What the exercise asks
Only the number is needed: how many lines of the records include "assets"?
* * * *
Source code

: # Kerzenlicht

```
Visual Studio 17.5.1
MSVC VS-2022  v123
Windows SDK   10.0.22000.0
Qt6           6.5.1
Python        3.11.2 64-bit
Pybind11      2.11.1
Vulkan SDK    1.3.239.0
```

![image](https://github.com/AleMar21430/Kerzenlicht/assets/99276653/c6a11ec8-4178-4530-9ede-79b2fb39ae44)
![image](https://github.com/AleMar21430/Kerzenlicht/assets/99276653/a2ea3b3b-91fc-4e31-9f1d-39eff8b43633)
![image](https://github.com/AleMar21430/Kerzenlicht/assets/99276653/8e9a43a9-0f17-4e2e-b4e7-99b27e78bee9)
* * * *
Worked solution
3